Phase 1 — Backend mode
Fisherman has three user-facing backend modes:
local: raw context stays on the laptop; friend status can still use the encrypted relay.
cloud: managed Fisherman Cloud backend; do not pair unless attestation passes.
self_hosted: user-operated backend using the server/, relay/, and mirror/ pieces.
Commands:
fisherman backend status
fisherman backend configure local
fisherman cloud audit https://fisherman.teleport.computer
fisherman backend configure cloud
fisherman backend configure self-hosted --url wss://your-host:9999/ingest
Privacy rules:
- Local Only means no raw context ingest.
- Fisherman Cloud means private-context processing must happen inside an attested TDX CVM.
- Self-Hosted means the user trusts their own server/operator.
- The status relay is low-trust because payloads are signed and encrypted client-side.

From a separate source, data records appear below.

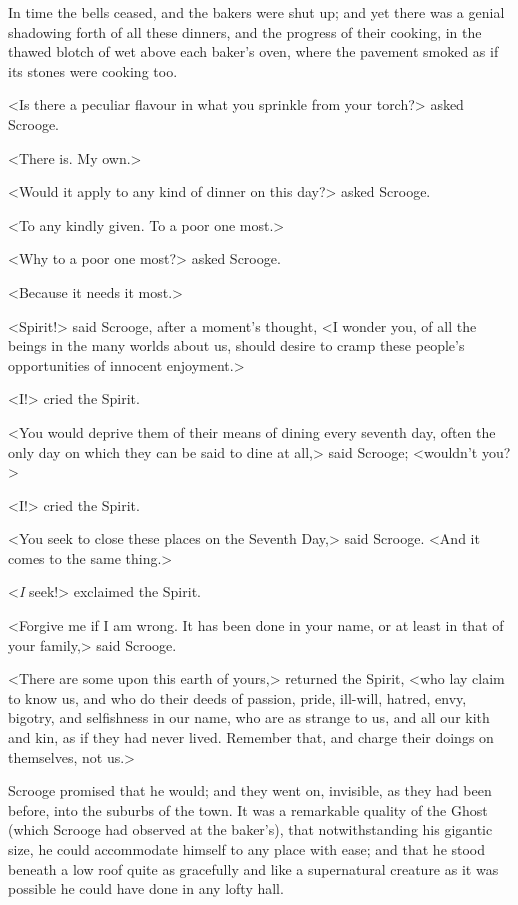 In time the bells ceased, and the bakers were shut up; and yet there was a genial shadowing forth of all these dinners, and the progress of their cooking, in the thawed blotch of wet above each baker's oven, where the pavement smoked as if its stones were cooking too.

<Is there a peculiar flavour in what you sprinkle from your torch?> asked Scrooge.

<There is. My own.>

<Would it apply to any kind of dinner on this day?> asked Scrooge.

<To any kindly given. To a poor one most.>

<Why to a poor one most?> asked Scrooge.

<Because it needs it most.>

<Spirit!> said Scrooge, after a moment's thought, <I wonder you, of all the beings in the many worlds about us, should desire to cramp these people's opportunities of innocent enjoyment.>

<I\@!> cried the Spirit.


<You would deprive them of their means of dining every seventh day, often the only day on which they can be said to dine at all,> said Scrooge; <wouldn't you?>

<I\@!> cried the Spirit.

<You seek to close these places on the Seventh Day,> said Scrooge. <And it comes to the same thing.>

<\textit{I} seek!> exclaimed the Spirit.

<Forgive me if I am wrong. It has been done in your name, or at least in that of your family,> said Scrooge.

<There are some upon this earth of yours,> returned the Spirit, <who lay claim to know us, and who do their deeds of passion, pride, ill-will, hatred, envy, bigotry, and selfishness in our name, who are as strange to us, and all our kith and kin, as if they had never lived. Remember that, and charge their doings on themselves, not us.>


Scrooge promised that he would; and they went on, invisible, as they had been before, into the suburbs of the town. It was a remarkable quality of the Ghost (which Scrooge had observed at the baker's), that notwithstanding his gigantic size, he could accommodate himself to any place with ease; and that he stood beneath a low roof quite as gracefully and like a supernatural creature as it was possible he could have done in any lofty hall.



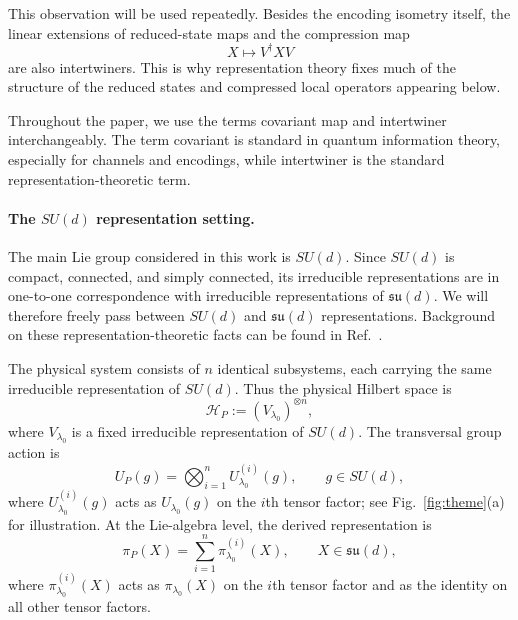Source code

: \documentclass[10pt,twocolumn,superscriptaddress,aps,amsmath,amssymb,citeautoscript,floatfix,prx,longbibliography]{revtex4-2}
\newcounter{alg}
\theoremstyle{plain}
\theoremstyle{plain}
\theoremstyle{plain}
\theoremstyle{plain}
\theoremstyle{plain}
\theoremstyle{plain}
\begin{document}
This observation will be used repeatedly. Besides the encoding isometry itself, the linear extensions of reduced-state maps and the compression map
$$
X
\longmapsto
V^\dagger X V
$$
are also intertwiners. This is why representation theory fixes much of the structure of the reduced states and compressed local operators appearing below.

Throughout the paper, we use the terms covariant map and intertwiner interchangeably. The term covariant is standard in quantum information theory, especially for channels and encodings, while intertwiner is the standard representation-theoretic term.

\paragraph{The $SU(d)$ representation setting.}

The main Lie group considered in this work is $SU(d)$. Since $SU(d)$ is compact, connected, and simply connected, its irreducible representations are in one-to-one correspondence with irreducible representations of $\mathfrak{su}(d)$. We will therefore freely pass between $SU(d)$ and $\mathfrak{su}(d)$ representations. Background on these representation-theoretic facts can be found in Ref.~\cite{Hall2015}.

The physical system consists of $n$ identical subsystems, each carrying the same irreducible representation of $SU(d)$. Thus the physical Hilbert space is
\begin{equation}\label{eq:phys_space_rep}
\mathcal H_P
:=
(V_{\lambda_0})^{\otimes n},
\end{equation}
where $V_{\lambda_0}$ is a fixed irreducible representation of $SU(d)$. The transversal group action is
\begin{equation}\label{eq:group_phys_space_rep}
U_P(g)
=
\bigotimes_{i=1}^n
U_{\lambda_0}^{(i)}(g),
\qquad
g\in SU(d),
\end{equation}
where $U_{\lambda_0}^{(i)}(g)$ acts as $U_{\lambda_0}(g)$ on the $i$th tensor factor; see Fig.~\ref{fig:theme}(a) for illustration. At the Lie-algebra level, the derived representation is
\begin{equation}\label{eq:alg_phys_space_rep}
\pi_P(X)
=
\sum_{i=1}^n
\pi_{\lambda_0}^{(i)}(X),
\qquad
X\in\mathfrak{su}(d),
\end{equation}
where $\pi_{\lambda_0}^{(i)}(X)$ acts as $\pi_{\lambda_0}(X)$ on the $i$th tensor factor and as the identity on all other tensor factors.
\end{document}
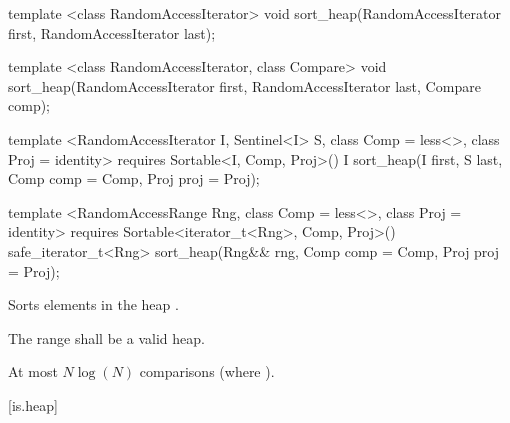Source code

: %
\begin{removedblock}
\begin{itemdecl}
template <class RandomAccessIterator>
  void sort_heap(RandomAccessIterator first, RandomAccessIterator last);

template <class RandomAccessIterator, class Compare>
  void sort_heap(RandomAccessIterator first, RandomAccessIterator last,
                 Compare comp);
\end{itemdecl}
\end{removedblock}
\begin{addedblock}
\begin{itemdecl}
template <RandomAccessIterator I, Sentinel<I> S, class Comp = less<>,
    class Proj = identity>
  requires Sortable<I, Comp, Proj>()
  I sort_heap(I first, S last, Comp comp = Comp{}, Proj proj = Proj{});

template <RandomAccessRange Rng, class Comp = less<>, class Proj = identity>
  requires Sortable<iterator_t<Rng>, Comp, Proj>()
  safe_iterator_t<Rng>
    sort_heap(Rng&& rng, Comp comp = Comp{}, Proj proj = Proj{});
\end{itemdecl}
\end{addedblock}

\begin{itemdescr}
\pnum
\effects
Sorts elements in the heap
.

\pnum
\requires The range  shall be a valid heap.

\begin{addedblock}
\pnum
\returns {}
\end{addedblock}

\pnum
\complexity
At most $N \log(N)$
comparisons (where
).
\end{itemdescr}

[is.heap]{}

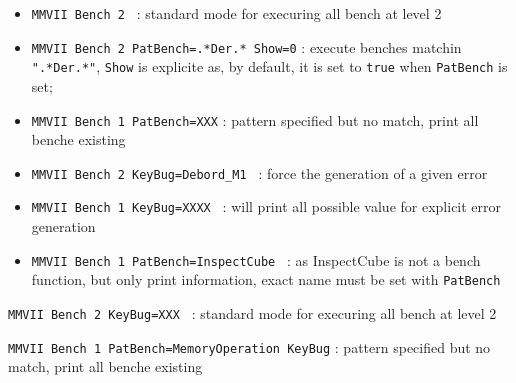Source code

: \begin{itemize}
    \item {\tt  MMVII Bench 2 }  : standard mode  for execuring all bench at level 2

    \item {\tt MMVII Bench 2 PatBench=.*Der.* Show=0}  : execute benches matchin {\tt ".*Der.*"},
          {\tt  Show} is explicite as, by default, it is set to {\tt  true} 
          when {\tt  PatBench} is set;
   
    \item {\tt MMVII Bench 1 PatBench=XXX} : pattern specified but no match, print all benche existing


    \item {\tt MMVII Bench 2 KeyBug=Debord\_M1 }  : force the generation of  a given error

    \item {\tt MMVII Bench 1 KeyBug=XXXX }  : will print all possible value for explicit error generation


    \item {\tt MMVII Bench 1 PatBench=InspectCube }  : as InspectCube is not a bench function, but 
         only print information, exact name must be set with {\tt PatBench}

\end{itemize}






{\tt MMVII Bench 2 KeyBug=XXX }  : standard mode  for execuring all bench at level 2

{\tt MMVII Bench 1 PatBench=MemoryOperation KeyBug} : pattern specified but no match, print all benche existing

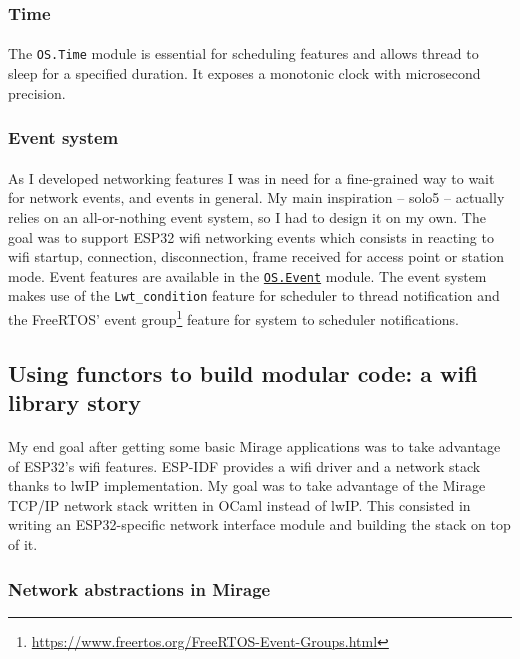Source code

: \documentclass[a4paper]{article}
\begin{document}
\subsubsection{Time}
\paragraph{}
The \texttt{OS.Time} module is essential for scheduling features and allows thread to sleep for a specified duration. It exposes a monotonic clock with microsecond precision. 
\subsubsection{Event system}
\paragraph{}
As I developed networking features I was in need for a fine-grained way to wait for network events, and events in general. My main inspiration -- solo5 -- actually relies on an all-or-nothing event system, so I had to design it on my own. The goal was to support ESP32 wifi networking events which consists in reacting to wifi startup, connection, disconnection, frame received for access point or station mode. Event features are available in the \href{https://github.com/well-typed-lightbulbs/mirage-impl-esp32/blob/master/lib/event.ml}{\texttt{OS.Event}} module. 
The event system makes use of the \texttt{Lwt\_condition} feature for scheduler to thread notification and the FreeRTOS' event group\footnote{\url{https://www.freertos.org/FreeRTOS-Event-Groups.html}} feature for system to scheduler notifications. 

\subsection{Using functors to build modular code: a wifi library story}
\paragraph{}
My end goal after getting some basic Mirage applications was to take advantage of ESP32's wifi features. ESP-IDF provides a wifi driver and a network stack thanks to lwIP implementation. My goal was to take advantage of the Mirage TCP/IP network stack written in OCaml instead of lwIP. This consisted in writing an ESP32-specific network interface module and building the stack on top of it. 

\subsubsection{Network abstractions in Mirage}
\end{document}
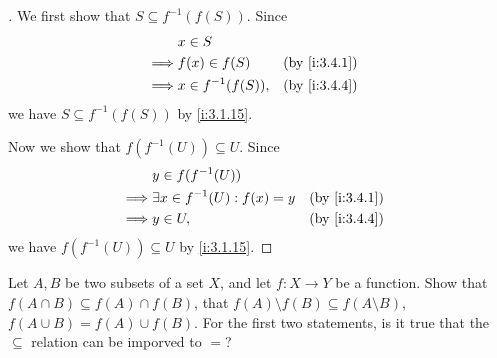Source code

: \begin{proof}[]
  We first show that \(S \subseteq f^{-1}(f(S))\).
  Since
  \begin{align*}
             & x \in S                               \\
    \implies & f(x) \in f(S)       &  & \by{i:3.4.1} \\
    \implies & x \in f^{-1}(f(S)), &  & \by{i:3.4.4}
  \end{align*}
  we have \(S \subseteq f^{-1}(f(S))\) by \cref{i:3.1.15}.

  Now we show that \(f(f^{-1}(U)) \subseteq U\).
  Since
  \begin{align*}
             & y \in f(f^{-1}(U))                                   \\
    \implies & \exists x \in f^{-1}(U) : f(x) = y &  & \by{i:3.4.1} \\
    \implies & y \in U,                           &  & \by{i:3.4.4}
  \end{align*}
  we have \(f(f^{-1}(U)) \subseteq U\) by \cref{i:3.1.15}.
\end{proof}

\begin{ex}\label{i:ex:3.4.3}
  Let \(A, B\) be two subsets of a set \(X\), and let \(f : X \to Y\) be a function.
  Show that \(f(A \cap B) \subseteq f(A) \cap f(B)\), that \(f(A) \setminus f(B) \subseteq f(A \setminus B)\), \(f(A \cup B) = f(A) \cup f(B)\).
  For the first two statements, is it true that the \(\subseteq\) relation can be imporved to \(=\)?
\end{ex}

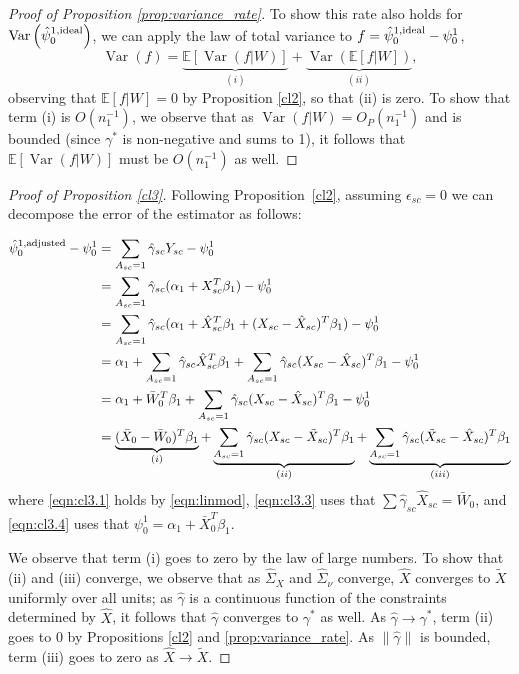 \begin{proof}[Proof of Proposition \ref{prop:variance_rate}]
To show this rate also holds for $\operatorname{Var}\left(\hat{\psi}_0^{1,\textup{ideal}}\right)$, we can apply the law of total variance to $f = \hat{\psi}_0^{1,\textup{ideal}} - \psi_0^1$, %
\[ \operatorname{Var}(f) = \underbrace{\mathbb{E}[\operatorname{Var}(f|W)]}_{(i)} + \underbrace{\operatorname{Var}(\mathbb{E}[f|W])}_{(ii)}, \]
observing that $\mathbb{E}[f|W] = 0$ by Proposition \ref{cl2}, so that (ii) is zero. To show that term (i) is $O(n_1^{-1})$, we observe that as $\operatorname{Var}(f|W) = O_P(n_1^{-1})$ and is bounded (since $\gamma^*$ is non-negative and sums to 1), it follows that  $\mathbb{E}[ \operatorname{Var}(f|W)]$ must be $O(n_1^{-1})$ as well.
\end{proof}

\begin{proof}[Proof of Proposition \ref{cl3}]
Following Proposition~\ref{cl2}, assuming $\epsilon_{sc}=0$ we can decompose the error of the estimator as follows:

\begin{align}
\nonumber    \hat{\psi}^{1,\textup{adjusted}}_0 - \psi_0^1 &= \sum_{A_{sc}=1} \hat{\gamma}_{sc} Y_{sc} - \psi_0^1 \\
    & = \sum_{A_{sc}=1} \hat{\gamma}_{sc} (\alpha_1 + X_{sc}^T \beta_1) - \psi_0^1 \label{eqn:cl3.1}\\
    \nonumber & = \sum_{A_{sc}=1} \hat{\gamma}_{sc} (\alpha_1 + \hat{X}_{sc}^T \beta_1 + (X_{sc} - \hat{X}_{sc})^T \beta_1 ) - \psi_0^1 \label{eqn:cl3.2}\\
    \nonumber & = \alpha_1 + \sum_{A_{sc}=1} \hat{\gamma}_{sc} \hat{X}_{sc}^T \beta_1 + \sum_{A_{sc}=1} \hat{\gamma}_{sc}(X_{sc} - \hat{X}_{sc})^T \beta_1  - \psi_0^1 \label{eqn:cl3.3}\\
    & = \alpha_1 + \bar{W}_0^T \beta_1 + \sum_{A_{sc}=1} \hat{\gamma}_{sc}(X_{sc} - \hat{X}_{sc})^T \beta_1  - \psi_0^1 \label{eqn:cl3.3}\\
    & = \underbrace{(\bar{X}_0 - \bar{W}_0)^T \beta_1}_{(i)} + \underbrace{\sum_{A_{sc}=1} \hat{\gamma}_{sc}(X_{sc} - \tilde{X}_{sc})^T \beta_1}_{(ii)} + \underbrace{\sum_{A_{sc}=1} \hat{\gamma}_{sc} (\tilde{X}_{sc} - \hat{X}_{sc})^T \beta_1}_{(iii)} \label{eqn:cl3.4}
\end{align}
where \eqref{eqn:cl3.1} holds by \eqref{eqn:linmod}, \eqref{eqn:cl3.3} uses that $\sum \hat{\gamma}_{sc} \hat{X}_{sc} = \bar{W}_0$, and \eqref{eqn:cl3.4} uses that $\psi_{0}^1 = \alpha_1 + \bar{X}_0^T \beta_1$.

We observe that term (i) goes to zero by the law of large numbers. To show that (ii) and (iii) converge, we observe that as  $\hat{\Sigma}_X$ and $\hat{\Sigma}_\nu$ converge, $\hat{X}$ converges to $\tilde{X}$ uniformly over all units; as $\hat{\gamma}$ is a continuous function of the constraints determined by $\hat{X}$, it follows that $\hat{\gamma}$ converges to $\gamma^*$ as well. As $\hat{\gamma} \to \gamma^*$, term (ii) goes to 0 by Propositions \ref{cl2} and \ref{prop:variance_rate}. As $\|\hat{\gamma}\|$ is bounded, term (iii) goes to zero as $\hat{X} \to \tilde{X}$.

\end{proof}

Phase 2 — Self-hosted server setup
Goal: stand up the ingest server, generate auth + encryption material, and report back a one-line setup code the user pastes into the macOS client.
Step 1. Get the repo
If you are not already inside a clone:
git clone https://github.com/sxysun/fisherman.git
cd fisherman
If you are already inside the repo, skip this.
Step 2. Bootstrap
From the repo root:
cd server
bash bootstrap-agent.sh --start
This is the self-hosted backend entry point. It will:
- run
setup.sh (creates .env, installs Python deps via uv, sets up local Postgres, generates an encryption key, generates INGEST_AUTH_TOKEN if missing)
- start
ingest.py in the background via nohup, logging to server/ingest.log
- print
SERVER_WS_URL, CLIENT_AUTH_TOKEN, and a base64 SETUP_CODE
If bootstrap-agent.sh is unavailable, do the equivalent by hand:
cd server
bash setup.sh
nohup uv run python ingest.py > ingest.log 2>&1 &
Then read INGEST_HOST, INGEST_PORT, and INGEST_AUTH_TOKEN from server/.env.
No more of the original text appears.